__WORK TO BE COMPLETED__
What you output must match, exactly, the lines from the start of the records to the line containing "Par exception à", both ends kept and pictures excluded.

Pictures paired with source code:
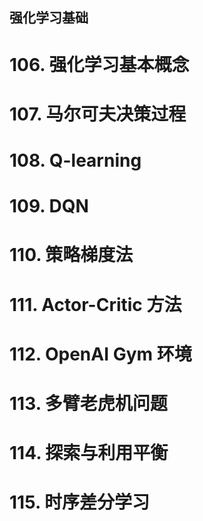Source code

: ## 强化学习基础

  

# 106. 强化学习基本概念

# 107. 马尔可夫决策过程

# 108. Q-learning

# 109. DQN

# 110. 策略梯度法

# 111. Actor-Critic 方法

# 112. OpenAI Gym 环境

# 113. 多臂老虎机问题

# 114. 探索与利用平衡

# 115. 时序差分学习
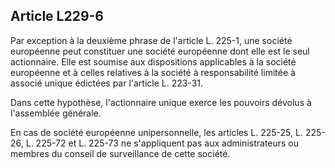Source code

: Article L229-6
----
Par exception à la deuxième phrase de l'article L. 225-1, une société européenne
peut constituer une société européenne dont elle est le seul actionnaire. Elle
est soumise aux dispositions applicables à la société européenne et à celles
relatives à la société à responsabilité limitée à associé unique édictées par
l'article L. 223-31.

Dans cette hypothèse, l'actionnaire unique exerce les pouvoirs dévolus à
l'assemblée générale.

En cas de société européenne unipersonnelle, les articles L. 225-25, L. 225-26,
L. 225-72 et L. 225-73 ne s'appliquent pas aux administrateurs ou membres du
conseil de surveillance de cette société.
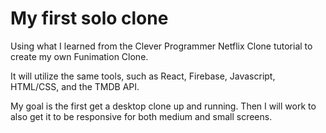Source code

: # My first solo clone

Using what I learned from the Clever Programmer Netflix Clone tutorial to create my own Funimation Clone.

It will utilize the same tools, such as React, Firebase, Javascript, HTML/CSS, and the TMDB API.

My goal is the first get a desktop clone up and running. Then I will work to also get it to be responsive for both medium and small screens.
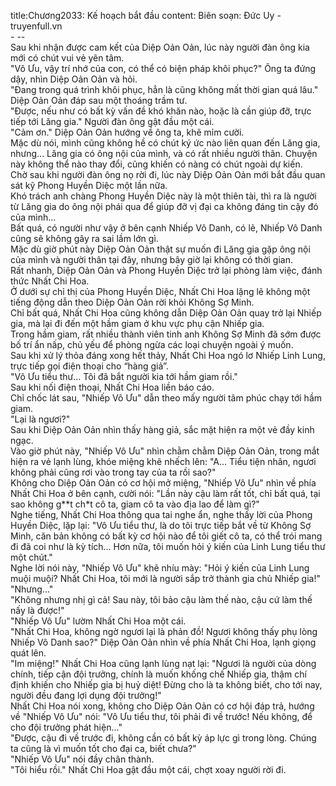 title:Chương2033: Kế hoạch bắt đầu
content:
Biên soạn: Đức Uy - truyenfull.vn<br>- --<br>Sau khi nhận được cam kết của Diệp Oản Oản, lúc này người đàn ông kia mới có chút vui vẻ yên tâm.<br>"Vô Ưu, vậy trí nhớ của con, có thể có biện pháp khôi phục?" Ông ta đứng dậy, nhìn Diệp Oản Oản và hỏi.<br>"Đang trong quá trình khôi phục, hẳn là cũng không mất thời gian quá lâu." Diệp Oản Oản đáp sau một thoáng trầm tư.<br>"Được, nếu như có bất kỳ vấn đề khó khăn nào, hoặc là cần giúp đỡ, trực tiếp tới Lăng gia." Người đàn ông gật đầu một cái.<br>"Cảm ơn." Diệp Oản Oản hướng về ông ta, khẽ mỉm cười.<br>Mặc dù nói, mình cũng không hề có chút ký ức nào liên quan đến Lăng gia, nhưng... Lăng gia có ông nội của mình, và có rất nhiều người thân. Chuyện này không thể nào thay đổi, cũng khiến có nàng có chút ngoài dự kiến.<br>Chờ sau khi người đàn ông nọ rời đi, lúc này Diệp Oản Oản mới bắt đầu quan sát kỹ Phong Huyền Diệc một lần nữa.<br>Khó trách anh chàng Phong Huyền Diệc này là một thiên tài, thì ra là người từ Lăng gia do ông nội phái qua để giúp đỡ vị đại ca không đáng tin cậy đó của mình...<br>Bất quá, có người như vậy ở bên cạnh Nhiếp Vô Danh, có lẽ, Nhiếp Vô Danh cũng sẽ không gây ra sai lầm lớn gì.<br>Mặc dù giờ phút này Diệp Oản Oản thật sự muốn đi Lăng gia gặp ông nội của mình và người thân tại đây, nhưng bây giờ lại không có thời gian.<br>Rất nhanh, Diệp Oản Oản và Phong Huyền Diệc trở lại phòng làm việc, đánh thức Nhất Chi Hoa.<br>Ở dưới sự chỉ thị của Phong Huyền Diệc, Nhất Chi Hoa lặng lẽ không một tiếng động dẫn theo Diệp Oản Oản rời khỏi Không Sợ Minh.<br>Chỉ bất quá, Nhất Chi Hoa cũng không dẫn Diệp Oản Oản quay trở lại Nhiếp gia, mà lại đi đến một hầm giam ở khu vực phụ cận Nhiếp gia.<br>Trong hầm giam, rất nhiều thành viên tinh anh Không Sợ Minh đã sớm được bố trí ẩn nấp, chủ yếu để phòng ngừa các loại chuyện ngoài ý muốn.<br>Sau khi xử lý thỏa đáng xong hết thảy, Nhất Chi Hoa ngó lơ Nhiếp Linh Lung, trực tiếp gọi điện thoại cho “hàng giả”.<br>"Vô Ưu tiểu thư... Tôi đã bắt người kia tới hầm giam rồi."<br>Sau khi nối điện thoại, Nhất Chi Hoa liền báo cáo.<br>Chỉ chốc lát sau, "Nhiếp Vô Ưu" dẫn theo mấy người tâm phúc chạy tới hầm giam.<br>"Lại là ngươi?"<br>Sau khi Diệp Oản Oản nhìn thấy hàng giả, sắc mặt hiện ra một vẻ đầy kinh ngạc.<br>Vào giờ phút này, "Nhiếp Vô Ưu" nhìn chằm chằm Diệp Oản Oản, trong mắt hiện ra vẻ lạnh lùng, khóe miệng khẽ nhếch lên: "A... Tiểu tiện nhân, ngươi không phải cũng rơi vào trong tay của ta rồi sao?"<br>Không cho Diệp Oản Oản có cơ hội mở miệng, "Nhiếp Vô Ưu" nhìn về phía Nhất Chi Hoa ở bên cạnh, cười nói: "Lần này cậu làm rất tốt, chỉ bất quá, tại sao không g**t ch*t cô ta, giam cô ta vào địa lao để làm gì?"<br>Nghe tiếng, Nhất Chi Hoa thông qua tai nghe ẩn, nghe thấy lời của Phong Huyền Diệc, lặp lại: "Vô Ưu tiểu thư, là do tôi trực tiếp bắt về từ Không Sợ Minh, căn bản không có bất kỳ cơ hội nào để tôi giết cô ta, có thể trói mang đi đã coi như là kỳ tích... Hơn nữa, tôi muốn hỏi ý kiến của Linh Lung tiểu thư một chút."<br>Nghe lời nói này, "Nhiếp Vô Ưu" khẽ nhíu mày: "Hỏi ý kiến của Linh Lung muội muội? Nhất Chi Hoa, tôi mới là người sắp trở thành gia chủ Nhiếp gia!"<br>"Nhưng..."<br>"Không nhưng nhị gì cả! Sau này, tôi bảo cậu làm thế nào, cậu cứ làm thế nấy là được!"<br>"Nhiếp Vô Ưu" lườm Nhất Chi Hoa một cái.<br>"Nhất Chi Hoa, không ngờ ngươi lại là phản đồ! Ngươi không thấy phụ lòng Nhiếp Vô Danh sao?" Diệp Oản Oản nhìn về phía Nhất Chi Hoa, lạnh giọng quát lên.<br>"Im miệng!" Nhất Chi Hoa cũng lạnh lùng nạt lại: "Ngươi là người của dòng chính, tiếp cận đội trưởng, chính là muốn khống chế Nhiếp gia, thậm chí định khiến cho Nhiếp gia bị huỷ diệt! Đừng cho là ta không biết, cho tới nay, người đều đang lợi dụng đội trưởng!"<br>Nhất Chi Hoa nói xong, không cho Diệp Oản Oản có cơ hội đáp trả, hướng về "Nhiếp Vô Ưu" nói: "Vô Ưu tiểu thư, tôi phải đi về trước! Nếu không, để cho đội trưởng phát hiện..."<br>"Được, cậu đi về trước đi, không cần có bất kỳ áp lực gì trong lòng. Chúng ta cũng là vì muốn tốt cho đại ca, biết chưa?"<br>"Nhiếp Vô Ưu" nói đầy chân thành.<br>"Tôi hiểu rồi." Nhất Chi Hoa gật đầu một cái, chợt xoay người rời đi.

__TASK ANSWER__
Source code

: ## 强化学习基础

  

# 106. 强化学习基本概念

# 107. 马尔可夫决策过程

# 108. Q-learning

# 109. DQN

# 110. 策略梯度法

# 111. Actor-Critic 方法

# 112. OpenAI Gym 环境

# 113. 多臂老虎机问题

# 114. 探索与利用平衡

# 115. 时序差分学习
Source code

: Article L229-6
----
Par exception à la deuxième phrase de l'article L. 225-1, une société européenne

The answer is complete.